Blake Bortles, Johnny Manziel, and Teddy Bridgewater were selected in the first round of the 2014 Draft. The Jaguars seem intent on giving Bortles a redshirt year, but it seems likely that the Browns and Vikings will hand their rookie quarterbacks the reins at some point early this fall.
From the first common draft in 1967, until 2013, there were 96 quarterbacks selected in the first round of the draft.1 Today’s post looked at how long it took each quarterback to start his first game. For each quarterback, I assumed 16 game seasons for all seasons where the quarterback sat on the bench. Two quarterbacks, Jim Kelly and Aaron Rodgers, sat three full seasons before starting in week 1 of their 4th year; that means both players get an estimated first start of game 49.2 Twenty-eight quarterbacks (29% of our sample) started their team’s first game in the year they were drafted; as a result, those quarterbacks get an estimated first start of game 1. The graph below shows how long it took each quarterback to start his first game; the X-axis represents draft year, and the Y-axis estimated number of games.
Here’s the same graph, but with identification labels.
What stands out to me is how random the graph appears.
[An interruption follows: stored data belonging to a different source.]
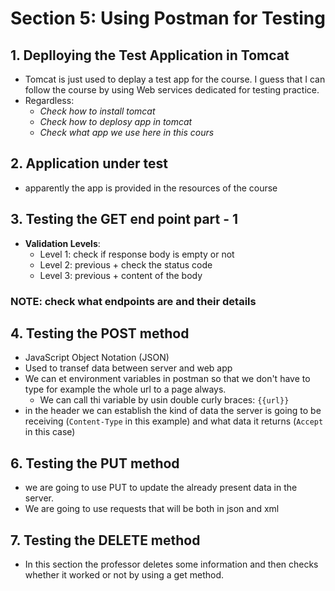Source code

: # Section 5: Using Postman for Testing
## 1. Deplloying the Test Application in Tomcat
- Tomcat is just used to deplay a test app for the course. I guess that I can follow the course by using Web services dedicated for testing practice. 
- Regardless:
    - *Check how to install tomcat*
    - *Check how to deplosy app in tomcat*
    - *Check what app we use here in this cours*

## 2. Application under test
- apparently the app is provided in the resources of the course

## 3. Testing the GET end point part - 1
- **Validation Levels**:
    - Level 1: check if response body is empty or not 
    - Level 2: previous + check the status code
    - Level 3: previous + content of the body
### NOTE: check what endpoints are and their details

## 4. Testing the POST method
- JavaScript Object Notation (JSON)
- Used to transef data between server and web app
- We can et environment variables in postman so that we don't have to type for example the whole url to a page always. 
    - We can call thi variable by usin double curly braces: `{{url}}`
- in the header we can establish the kind of data the server is going to be receiving (`Content-Type` in this example) and what data it returns (`Accept` in this case)

## 6. Testing the PUT method
- we are going to use PUT to update the already present data in the server.
- We are going to use requests that will be both in json and xml 

## 7. Testing the DELETE method
- In this section the professor deletes some information and then checks whether it worked or not by using a get method. 
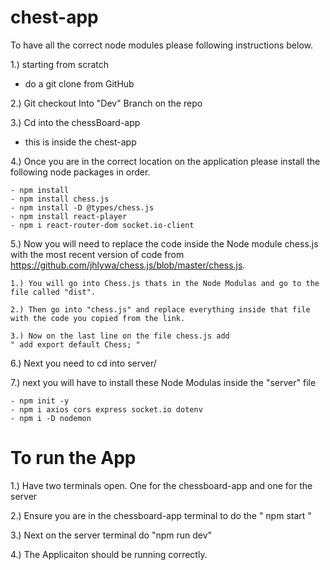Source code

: # chest-app

To have all the correct node modules please following instructions below.

1.) starting from scratch 
- do a git clone from GitHub

2.) Git checkout Into "Dev" Branch on the repo

3.) Cd into the chessBoard-app
- this is inside the chest-app

4.) Once you are in the correct location on the application please install the following node packages in order.

    - npm install
    - npm install chess.js
    - npm install -D @types/chess.js
    - npm install react-player
    - npm i react-router-dom socket.io-client

5.) Now you will need to replace the code inside the Node module chess.js with the most recent version of code from https://github.com/jhlywa/chess.js/blob/master/chess.js.

    1.) You will go into Chess.js thats in the Node Modulas and go to the file called "dist". 

    2.) Then go into "chess.js" and replace everything inside that file with the code you copied from the link. 
    
    3.) Now on the last line on the file chess.js add 
    " add export default Chess; "
6.) Next you need to cd into server/ 

7.) next you will have to install these Node Modulas inside the "server" file
    
    - npm init -y
    - npm i axios cors express socket.io dotenv
    - npm i -D nodemon

# To run the App

1.) Have two terminals open. One for the chessboard-app and one for the server

2.) Ensure you are in the chessboard-app terminal to do the " npm start "

3.) Next on the server terminal do "npm run dev"

4.) The Applicaiton should be running correctly.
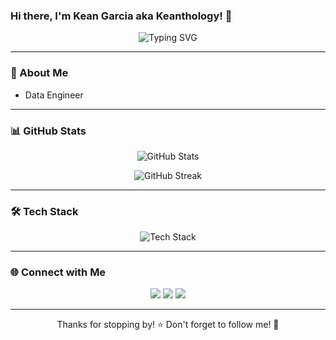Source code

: ### Hi there, I'm Kean Garcia aka Keanthology! 👋

<p align="center">
  <img src="https://readme-typing-svg.herokuapp.com?font=Fira+Code&pause=1000&color=F75C7E&width=435&lines=Welcome+to+my+GitHub!;Data+Engineer;Passionate+about+Tech+%26+Design;Always+Learning+%F0%9F%92%BB" alt="Typing SVG" />
</p>

---

### 🚀 About Me

- Data Engineer

---

### 📊 GitHub Stats

<p align="center">
  <img src="https://github-readme-stats.vercel.app/api?username=keanthology&show_icons=true&theme=radical" alt="GitHub Stats" />
</p>

<p align="center">
  <img src="https://github-readme-streak-stats.herokuapp.com/?user=keanthology&theme=radical" alt="GitHub Streak" />
</p>

---

### 🛠️ Tech Stack

<p align="center">
  <img src="https://skillicons.dev/icons?i=js,ts,react,angular,java,python,php,mysql,mongodb,git,linux,figma" alt="Tech Stack" />
</p>

---

### 🌐 Connect with Me

<p align="center">
  <a href="https://linkedin.com/in/keanthology"><img src="https://img.shields.io/badge/LinkedIn-blue?style=for-the-badge&logo=linkedin" /></a>
  <a href="https://github.com/keanthology"><img src="https://img.shields.io/badge/GitHub-black?style=for-the-badge&logo=github" /></a>
  <a href="mailto:your-email@example.com"><img src="https://img.shields.io/badge/Email-red?style=for-the-badge&logo=gmail" /></a>
</p>

---

<p align="center">Thanks for stopping by! ⭐️ Don't forget to follow me! 🚀</p>


<!---
keanthology/keanthology is a ✨ special ✨ repository because its `README.md` (this file) appears on your GitHub profile.
You can click the Preview link to take a look at your changes.
--->
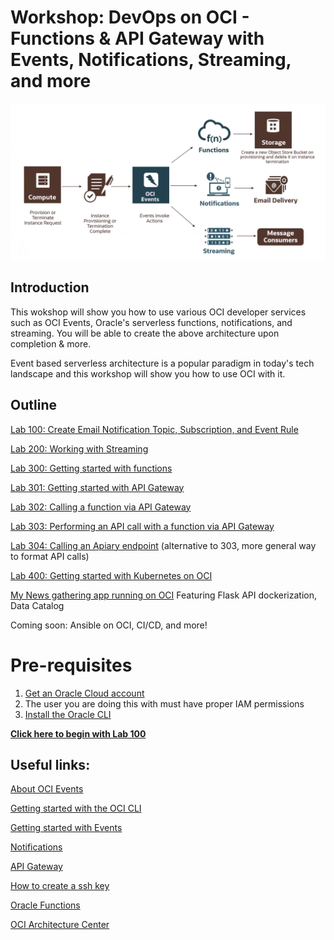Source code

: # Workshop: DevOps on OCI - Functions & API Gateway with Events, Notifications, Streaming, and more

![](screenshots/99.png)


## Introduction

This wokshop will show you how to use various OCI developer services such as OCI Events, Oracle's serverless functions, notifications, and streaming. You will be able to create the above architecture upon completion & more.

Event based serverless architecture is a popular paradigm in today's tech landscape and this workshop will show you how to use OCI with it.

## Outline
[Lab 100: Create Email Notification Topic, Subscription, and Event Rule](https://github.com/GaryHostt/OCI_DevOps/blob/master/Lab100.md)

[Lab 200: Working with Streaming](https://github.com/GaryHostt/OCI_DevOps/blob/master/Lab200.md)

[Lab 300: Getting started with functions](https://github.com/GaryHostt/OCI_DevOps/blob/master/Lab300a.md)

[Lab 301: Getting started with API Gateway](https://github.com/GaryHostt/OCI_DevOps/blob/master/Lab301.md)

[Lab 302: Calling a function via API Gateway](https://github.com/GaryHostt/OCI_DevOps/blob/master/Lab302.md)

[Lab 303: Performing an API call with a function via API Gateway](https://github.com/GaryHostt/OCI_DevOps/blob/master/Lab303.md)

[Lab 304: Calling an Apiary endpoint](https://github.com/GaryHostt/OCI_DevOps/blob/master/304.md) (alternative to 303, more general way to format API calls)

[Lab 400: Getting started with Kubernetes on OCI](https://github.com/GaryHostt/OCI_DevOps/blob/master/Lab400.md)

[My News gathering app running on OCI](https://github.com/GaryHostt/OCI_Native_NewsApp)
  Featuring Flask API dockerization, Data Catalog

Coming soon: Ansible on OCI, CI/CD, and more!

# Pre-requisites

1. [Get an Oracle Cloud account](https://www.oracle.com/cloud/free/)
2. The user you are doing this with must have proper IAM permissions 
3. [Install the Oracle CLI](https://docs.cloud.oracle.com/en-us/iaas/Content/API/SDKDocs/cliinstall.htm)

[**Click here to begin with Lab 100**](https://github.com/GaryHostt/OCI_DevOps/blob/master/Lab100.md)

## Useful links:
[About OCI Events](https://docs.cloud.oracle.com/en-us/iaas/Content/Events/Concepts/eventsoverview.htm)

[Getting started with the OCI CLI](https://oracle.github.io/learning-library/oci-library/DevOps/OCI_CLI/OCI_CLI_HOL.html)

[Getting started with Events](https://docs.cloud.oracle.com/en-us/iaas/Content/Events/Concepts/eventsgetstarted.htm)

[Notifications](https://docs.cloud.oracle.com/en-us/iaas/Content/Notification/Concepts/notificationoverview.htm)

[API Gateway](https://www.oracle.com/cloud/cloud-native/api-gateway/)

[How to create a ssh key](https://www.oracle.com/webfolder/technetwork/tutorials/obe/cloud/javaservice/JCS/JCS_SSH/create_sshkey.html)

[Oracle Functions](https://www.youtube.com/watch?v=ZJKviWdo-Ec)

[OCI Architecture Center](https://blogs.oracle.com/cloud-infrastructure/announcing-the-oracle-cloud-infrastructure-architecture-center)







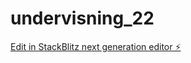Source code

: # undervisning_22

[Edit in StackBlitz next generation editor ⚡️](https://stackblitz.com/~/github.com/tomekoder/undervisning_22)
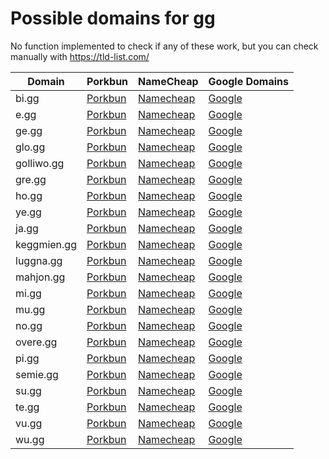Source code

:# Possible domains for gg

No function implemented to check if any of these work, but you can check manually with https://tld-list.com/

| Domain | Porkbun | NameCheap | Google Domains |
|---|---|---|---|
| bi.gg | [Porkbun](https://porkbun.com/checkout/search?prb=e814663da1&tlds=&idnLanguage=&search=search&q=bi.gg) | [Namecheap](https://www.namecheap.com/domains/registration/results/?domain=bi.gg) | [Google](https://domains.google.com/registrar/search?searchTerm=bi.gg) |
| e.gg | [Porkbun](https://porkbun.com/checkout/search?prb=e814663da1&tlds=&idnLanguage=&search=search&q=e.gg) | [Namecheap](https://www.namecheap.com/domains/registration/results/?domain=e.gg) | [Google](https://domains.google.com/registrar/search?searchTerm=e.gg) |
| ge.gg | [Porkbun](https://porkbun.com/checkout/search?prb=e814663da1&tlds=&idnLanguage=&search=search&q=ge.gg) | [Namecheap](https://www.namecheap.com/domains/registration/results/?domain=ge.gg) | [Google](https://domains.google.com/registrar/search?searchTerm=ge.gg) |
| glo.gg | [Porkbun](https://porkbun.com/checkout/search?prb=e814663da1&tlds=&idnLanguage=&search=search&q=glo.gg) | [Namecheap](https://www.namecheap.com/domains/registration/results/?domain=glo.gg) | [Google](https://domains.google.com/registrar/search?searchTerm=glo.gg) |
| golliwo.gg | [Porkbun](https://porkbun.com/checkout/search?prb=e814663da1&tlds=&idnLanguage=&search=search&q=golliwo.gg) | [Namecheap](https://www.namecheap.com/domains/registration/results/?domain=golliwo.gg) | [Google](https://domains.google.com/registrar/search?searchTerm=golliwo.gg) |
| gre.gg | [Porkbun](https://porkbun.com/checkout/search?prb=e814663da1&tlds=&idnLanguage=&search=search&q=gre.gg) | [Namecheap](https://www.namecheap.com/domains/registration/results/?domain=gre.gg) | [Google](https://domains.google.com/registrar/search?searchTerm=gre.gg) |
| ho.gg | [Porkbun](https://porkbun.com/checkout/search?prb=e814663da1&tlds=&idnLanguage=&search=search&q=ho.gg) | [Namecheap](https://www.namecheap.com/domains/registration/results/?domain=ho.gg) | [Google](https://domains.google.com/registrar/search?searchTerm=ho.gg) |
| ye.gg | [Porkbun](https://porkbun.com/checkout/search?prb=e814663da1&tlds=&idnLanguage=&search=search&q=ye.gg) | [Namecheap](https://www.namecheap.com/domains/registration/results/?domain=ye.gg) | [Google](https://domains.google.com/registrar/search?searchTerm=ye.gg) |
| ja.gg | [Porkbun](https://porkbun.com/checkout/search?prb=e814663da1&tlds=&idnLanguage=&search=search&q=ja.gg) | [Namecheap](https://www.namecheap.com/domains/registration/results/?domain=ja.gg) | [Google](https://domains.google.com/registrar/search?searchTerm=ja.gg) |
| keggmien.gg | [Porkbun](https://porkbun.com/checkout/search?prb=e814663da1&tlds=&idnLanguage=&search=search&q=keggmien.gg) | [Namecheap](https://www.namecheap.com/domains/registration/results/?domain=keggmien.gg) | [Google](https://domains.google.com/registrar/search?searchTerm=keggmien.gg) |
| luggna.gg | [Porkbun](https://porkbun.com/checkout/search?prb=e814663da1&tlds=&idnLanguage=&search=search&q=luggna.gg) | [Namecheap](https://www.namecheap.com/domains/registration/results/?domain=luggna.gg) | [Google](https://domains.google.com/registrar/search?searchTerm=luggna.gg) |
| mahjon.gg | [Porkbun](https://porkbun.com/checkout/search?prb=e814663da1&tlds=&idnLanguage=&search=search&q=mahjon.gg) | [Namecheap](https://www.namecheap.com/domains/registration/results/?domain=mahjon.gg) | [Google](https://domains.google.com/registrar/search?searchTerm=mahjon.gg) |
| mi.gg | [Porkbun](https://porkbun.com/checkout/search?prb=e814663da1&tlds=&idnLanguage=&search=search&q=mi.gg) | [Namecheap](https://www.namecheap.com/domains/registration/results/?domain=mi.gg) | [Google](https://domains.google.com/registrar/search?searchTerm=mi.gg) |
| mu.gg | [Porkbun](https://porkbun.com/checkout/search?prb=e814663da1&tlds=&idnLanguage=&search=search&q=mu.gg) | [Namecheap](https://www.namecheap.com/domains/registration/results/?domain=mu.gg) | [Google](https://domains.google.com/registrar/search?searchTerm=mu.gg) |
| no.gg | [Porkbun](https://porkbun.com/checkout/search?prb=e814663da1&tlds=&idnLanguage=&search=search&q=no.gg) | [Namecheap](https://www.namecheap.com/domains/registration/results/?domain=no.gg) | [Google](https://domains.google.com/registrar/search?searchTerm=no.gg) |
| overe.gg | [Porkbun](https://porkbun.com/checkout/search?prb=e814663da1&tlds=&idnLanguage=&search=search&q=overe.gg) | [Namecheap](https://www.namecheap.com/domains/registration/results/?domain=overe.gg) | [Google](https://domains.google.com/registrar/search?searchTerm=overe.gg) |
| pi.gg | [Porkbun](https://porkbun.com/checkout/search?prb=e814663da1&tlds=&idnLanguage=&search=search&q=pi.gg) | [Namecheap](https://www.namecheap.com/domains/registration/results/?domain=pi.gg) | [Google](https://domains.google.com/registrar/search?searchTerm=pi.gg) |
| semie.gg | [Porkbun](https://porkbun.com/checkout/search?prb=e814663da1&tlds=&idnLanguage=&search=search&q=semie.gg) | [Namecheap](https://www.namecheap.com/domains/registration/results/?domain=semie.gg) | [Google](https://domains.google.com/registrar/search?searchTerm=semie.gg) |
| su.gg | [Porkbun](https://porkbun.com/checkout/search?prb=e814663da1&tlds=&idnLanguage=&search=search&q=su.gg) | [Namecheap](https://www.namecheap.com/domains/registration/results/?domain=su.gg) | [Google](https://domains.google.com/registrar/search?searchTerm=su.gg) |
| te.gg | [Porkbun](https://porkbun.com/checkout/search?prb=e814663da1&tlds=&idnLanguage=&search=search&q=te.gg) | [Namecheap](https://www.namecheap.com/domains/registration/results/?domain=te.gg) | [Google](https://domains.google.com/registrar/search?searchTerm=te.gg) |
| vu.gg | [Porkbun](https://porkbun.com/checkout/search?prb=e814663da1&tlds=&idnLanguage=&search=search&q=vu.gg) | [Namecheap](https://www.namecheap.com/domains/registration/results/?domain=vu.gg) | [Google](https://domains.google.com/registrar/search?searchTerm=vu.gg) |
| wu.gg | [Porkbun](https://porkbun.com/checkout/search?prb=e814663da1&tlds=&idnLanguage=&search=search&q=wu.gg) | [Namecheap](https://www.namecheap.com/domains/registration/results/?domain=wu.gg) | [Google](https://domains.google.com/registrar/search?searchTerm=wu.gg) |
For all the talk about how impatient NFL teams are now, such a “win now” strategy is hardly a new phenomenon. Only 20 of the 96 quarterbacks drafted in the first round during this 47-year period failed to start a game during their rookie seasons. And seven of those 20 quarterbacks were drafted in the last ten years: Jake Locker, Brady Quinn, Rodgers, Jason Campbell, Philip Rivers, J.P. Losman, and Carson Palmer. And of the 22 quarterbacks drafted in the first round from 1967 to 1979, just three didn’t start a game as rookies: Don Horn, Jerry Tagge, and Steve Pisarkiewicz.
The table below shows the data for all 96 quarterbacks:
Five quarterbacks were drafted in the first two rounds of 2012 and 2013; all five started in week 1 for their teams, the first time five straight first round quarterbacks were immediate starters. But in general, there is no crazy trend towards pushing young quarterbacks on to the field before they’re ready. To the extent that’s happening, well, it’s happened for at least five decades, if not longer.